BrokerIO provides a set of features to manage and distribute requests to multiple Skills:

- **Quota System**: Limit the number of requests a client can make
- **NoSQL Database**: Store the results of the Skills in a NoSQL database (inclusive donation feature)
- **Authentication**: Secure the access to the BrokerIO API via Role based access control (RBAC)
- **CLI**: Manage the BrokerIO and the available Skills via the command line
- **Logging**: Log all requests and responses to the BrokerIO API
- **Build-in Skills**: Provide a set of build-in Skills to get started
- **Docker Environment**: Run the BrokerIO in a Docker container

## Contact

_Maintainers:_

* Dennis Zyska (dennis.zyska@tu-darmstadt.de)

_Contributors:_

* Nils Dycke (nils.dycke@tu-darmstadt.de)

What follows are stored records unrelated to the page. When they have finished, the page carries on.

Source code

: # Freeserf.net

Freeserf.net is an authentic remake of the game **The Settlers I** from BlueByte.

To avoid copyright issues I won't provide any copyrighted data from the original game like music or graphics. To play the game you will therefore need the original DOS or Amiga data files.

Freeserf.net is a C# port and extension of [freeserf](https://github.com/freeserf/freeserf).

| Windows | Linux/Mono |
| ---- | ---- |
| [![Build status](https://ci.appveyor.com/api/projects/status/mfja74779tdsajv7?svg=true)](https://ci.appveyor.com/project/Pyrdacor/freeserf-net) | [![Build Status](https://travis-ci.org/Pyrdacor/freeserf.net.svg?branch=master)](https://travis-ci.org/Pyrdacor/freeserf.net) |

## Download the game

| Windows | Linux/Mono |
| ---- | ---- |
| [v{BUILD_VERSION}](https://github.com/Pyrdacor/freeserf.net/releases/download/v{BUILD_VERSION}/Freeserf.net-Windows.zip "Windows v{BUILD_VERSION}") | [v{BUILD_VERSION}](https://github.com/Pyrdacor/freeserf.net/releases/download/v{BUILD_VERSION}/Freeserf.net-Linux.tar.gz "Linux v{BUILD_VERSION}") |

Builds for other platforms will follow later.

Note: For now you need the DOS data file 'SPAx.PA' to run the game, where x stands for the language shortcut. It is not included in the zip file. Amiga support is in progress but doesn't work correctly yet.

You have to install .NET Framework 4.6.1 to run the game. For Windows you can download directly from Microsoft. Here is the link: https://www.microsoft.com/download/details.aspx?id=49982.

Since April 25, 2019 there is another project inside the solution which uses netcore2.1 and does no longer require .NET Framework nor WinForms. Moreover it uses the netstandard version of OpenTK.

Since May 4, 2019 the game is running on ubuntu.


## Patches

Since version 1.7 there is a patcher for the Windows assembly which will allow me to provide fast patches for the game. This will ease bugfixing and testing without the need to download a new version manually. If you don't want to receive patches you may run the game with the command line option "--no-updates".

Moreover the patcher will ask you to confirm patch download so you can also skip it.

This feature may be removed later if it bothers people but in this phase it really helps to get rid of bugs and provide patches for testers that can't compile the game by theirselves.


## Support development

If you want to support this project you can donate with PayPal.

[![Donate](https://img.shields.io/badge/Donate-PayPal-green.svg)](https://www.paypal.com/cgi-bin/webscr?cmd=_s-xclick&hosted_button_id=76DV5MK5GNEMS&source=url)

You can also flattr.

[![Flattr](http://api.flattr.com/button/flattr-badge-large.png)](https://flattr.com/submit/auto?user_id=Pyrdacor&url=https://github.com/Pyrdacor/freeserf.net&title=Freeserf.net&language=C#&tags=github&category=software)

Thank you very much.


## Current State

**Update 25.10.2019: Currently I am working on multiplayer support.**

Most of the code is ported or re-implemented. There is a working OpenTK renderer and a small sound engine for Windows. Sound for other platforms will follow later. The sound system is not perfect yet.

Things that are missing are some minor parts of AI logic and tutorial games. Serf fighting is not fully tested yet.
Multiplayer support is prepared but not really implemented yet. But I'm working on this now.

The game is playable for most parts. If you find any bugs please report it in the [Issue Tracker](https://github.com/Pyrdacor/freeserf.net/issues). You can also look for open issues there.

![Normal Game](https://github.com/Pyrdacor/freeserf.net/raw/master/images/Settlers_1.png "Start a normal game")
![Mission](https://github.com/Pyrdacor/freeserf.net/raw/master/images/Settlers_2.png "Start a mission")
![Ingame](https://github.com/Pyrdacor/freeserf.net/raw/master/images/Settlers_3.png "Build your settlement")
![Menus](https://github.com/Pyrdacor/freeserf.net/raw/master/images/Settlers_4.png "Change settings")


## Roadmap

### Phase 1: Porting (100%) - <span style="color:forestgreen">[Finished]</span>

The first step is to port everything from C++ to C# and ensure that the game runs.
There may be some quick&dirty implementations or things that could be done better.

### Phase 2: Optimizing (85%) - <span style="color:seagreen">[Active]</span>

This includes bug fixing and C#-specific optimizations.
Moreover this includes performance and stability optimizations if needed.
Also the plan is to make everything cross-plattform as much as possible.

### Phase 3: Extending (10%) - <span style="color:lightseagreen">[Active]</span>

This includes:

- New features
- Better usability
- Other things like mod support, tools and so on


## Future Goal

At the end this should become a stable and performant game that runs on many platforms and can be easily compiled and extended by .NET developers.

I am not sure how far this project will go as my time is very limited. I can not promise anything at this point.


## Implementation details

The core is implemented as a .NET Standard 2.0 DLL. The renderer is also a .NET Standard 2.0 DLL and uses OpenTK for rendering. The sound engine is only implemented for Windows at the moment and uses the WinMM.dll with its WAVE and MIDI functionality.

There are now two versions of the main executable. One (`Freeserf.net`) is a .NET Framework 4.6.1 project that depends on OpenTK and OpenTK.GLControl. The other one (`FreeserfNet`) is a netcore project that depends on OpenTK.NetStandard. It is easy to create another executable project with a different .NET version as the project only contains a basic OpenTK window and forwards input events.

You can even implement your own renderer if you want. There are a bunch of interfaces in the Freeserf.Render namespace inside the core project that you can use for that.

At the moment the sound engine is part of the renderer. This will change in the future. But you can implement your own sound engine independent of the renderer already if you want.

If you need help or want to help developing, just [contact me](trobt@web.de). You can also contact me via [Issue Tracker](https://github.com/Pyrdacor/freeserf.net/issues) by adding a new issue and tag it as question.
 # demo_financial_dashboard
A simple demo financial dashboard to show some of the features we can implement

Don't hesitate to send us an e-mail or report an issue, if something is broken (and it shouldn't be) or if you have
further questions.

https://www.ukp.tu-darmstadt.de \
https://www.tu-darmstadt.de

### Citation

If you use this software, please cite the following paper:

```bibtex
@inproceedings{zyska-etal-2023-care,
    title = "{CARE}: Collaborative {AI}-Assisted Reading Environment",
    author = "Zyska, Dennis  and
      Dycke, Nils  and
      Buchmann, Jan  and
      Kuznetsov, Ilia  and
      Gurevych, Iryna",
    booktitle = "Proceedings of the 61st Annual Meeting of the Association for Computational Linguistics (Volume 3: System Demonstrations)",
    month = jul,
    year = "2023",
    address = "Toronto, Canada",
    publisher = "Association for Computational Linguistics",
    url = "https://aclanthology.org/2023.acl-demo.28",
    doi = "10.18653/v1/2023.acl-demo.28",
    pages = "291--303",
    abstract = "Recent years have seen impressive progress in AI-assisted writing, yet the developments in AI-assisted reading are lacking. We propose inline commentary as a natural vehicle for AI-based reading assistance, and present CARE: the first open integrated platform for the study of inline commentary and reading. CARE facilitates data collection for inline commentaries in a commonplace collaborative reading environment, and provides a framework for enhancing reading with NLP-based assistance, such as text classification, generation or question answering. The extensible behavioral logging allows unique insights into the reading and commenting behavior, and flexible configuration makes the platform easy to deploy in new scenarios. To evaluate CARE in action, we apply the platform in a user study dedicated to scholarly peer review. CARE facilitates the data collection and study of inline commentary in NLP, extrinsic evaluation of NLP assistance, and application prototyping. We invite the community to explore and build upon the open source implementation of CARE.Github Repository: \url{https://github.com/UKPLab/CAREPublic} Live Demo: \url{https://care.ukp.informatik.tu-darmstadt.de}",
}
```

### Disclaimer

This repository contains experimental software and is published for the sole purpose of giving additional background
details on the respective publication.\
The software is only tested on unix systems and is not guaranteed to work on other operating systems.